An old name for fall
According to the written record, harvest is the earliest name for the third season of the year. It’s found in Old English as hærfest, a word of Germanic stock, perhaps with underlying, ancient sense of “picking, plucking.”
The use of harvest specifically for the season fell out of use, becoming used more generally for when ripened crops are, well, harvested—gathered for processing and winter storage, roughly between August and November. Harvest can also refer to those ripened, gathered crops themselves.

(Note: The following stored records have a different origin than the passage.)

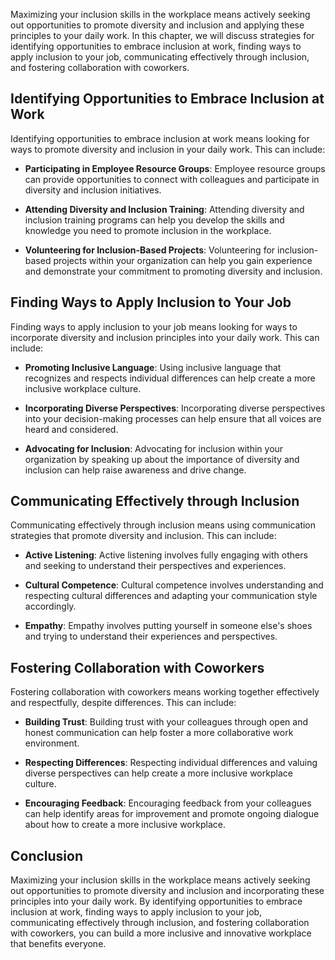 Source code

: 
Maximizing your inclusion skills in the workplace means actively seeking out opportunities to promote diversity and inclusion and applying these principles to your daily work. In this chapter, we will discuss strategies for identifying opportunities to embrace inclusion at work, finding ways to apply inclusion to your job, communicating effectively through inclusion, and fostering collaboration with coworkers.

Identifying Opportunities to Embrace Inclusion at Work
------------------------------------------------------

Identifying opportunities to embrace inclusion at work means looking for ways to promote diversity and inclusion in your daily work. This can include:

* **Participating in Employee Resource Groups**: Employee resource groups can provide opportunities to connect with colleagues and participate in diversity and inclusion initiatives.

* **Attending Diversity and Inclusion Training**: Attending diversity and inclusion training programs can help you develop the skills and knowledge you need to promote inclusion in the workplace.

* **Volunteering for Inclusion-Based Projects**: Volunteering for inclusion-based projects within your organization can help you gain experience and demonstrate your commitment to promoting diversity and inclusion.

Finding Ways to Apply Inclusion to Your Job
-------------------------------------------

Finding ways to apply inclusion to your job means looking for ways to incorporate diversity and inclusion principles into your daily work. This can include:

* **Promoting Inclusive Language**: Using inclusive language that recognizes and respects individual differences can help create a more inclusive workplace culture.

* **Incorporating Diverse Perspectives**: Incorporating diverse perspectives into your decision-making processes can help ensure that all voices are heard and considered.

* **Advocating for Inclusion**: Advocating for inclusion within your organization by speaking up about the importance of diversity and inclusion can help raise awareness and drive change.

Communicating Effectively through Inclusion
-------------------------------------------

Communicating effectively through inclusion means using communication strategies that promote diversity and inclusion. This can include:

* **Active Listening**: Active listening involves fully engaging with others and seeking to understand their perspectives and experiences.

* **Cultural Competence**: Cultural competence involves understanding and respecting cultural differences and adapting your communication style accordingly.

* **Empathy**: Empathy involves putting yourself in someone else's shoes and trying to understand their experiences and perspectives.

Fostering Collaboration with Coworkers
--------------------------------------

Fostering collaboration with coworkers means working together effectively and respectfully, despite differences. This can include:

* **Building Trust**: Building trust with your colleagues through open and honest communication can help foster a more collaborative work environment.

* **Respecting Differences**: Respecting individual differences and valuing diverse perspectives can help create a more inclusive workplace culture.

* **Encouraging Feedback**: Encouraging feedback from your colleagues can help identify areas for improvement and promote ongoing dialogue about how to create a more inclusive workplace.

Conclusion
----------

Maximizing your inclusion skills in the workplace means actively seeking out opportunities to promote diversity and inclusion and incorporating these principles into your daily work. By identifying opportunities to embrace inclusion at work, finding ways to apply inclusion to your job, communicating effectively through inclusion, and fostering collaboration with coworkers, you can build a more inclusive and innovative workplace that benefits everyone.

Astronomically, the season lasts from the end of September until December (around the 21st of each month), between the autumnal equinox and the winter solstice in the Northern Hemisphere.
Why do we call it fall?
We have evidence for fall, as the name of the third season of the year, in the 1500s. It appears to come the notion of the falling of the leaves during this time of year, when deciduous trees shed their leaves.
Like harvest, fall is found in Old English, from Germanic roots, and its sense largely stayed the same. Now, fall was common in England until about the end of the 1600s, when it was ousted by autumn.
Recorded as early as the late 1300s, autumn is from the French autompne and Latin autumnus, whose deeper roots are obscure. Chaucer and Shakespeare both used it in their works, notably.
Now, American English speakers use both fall and autumn, though fall became more common in the US by the late 1800s. Speakers of British English largely use autumn.
Fall provides a nice foil to its opposite season, spring (from the idea of the spring of the leaf). It gives us the helpful reminder, “Spring ahead, fall back,” when we get confused about our clocks on daylight savings.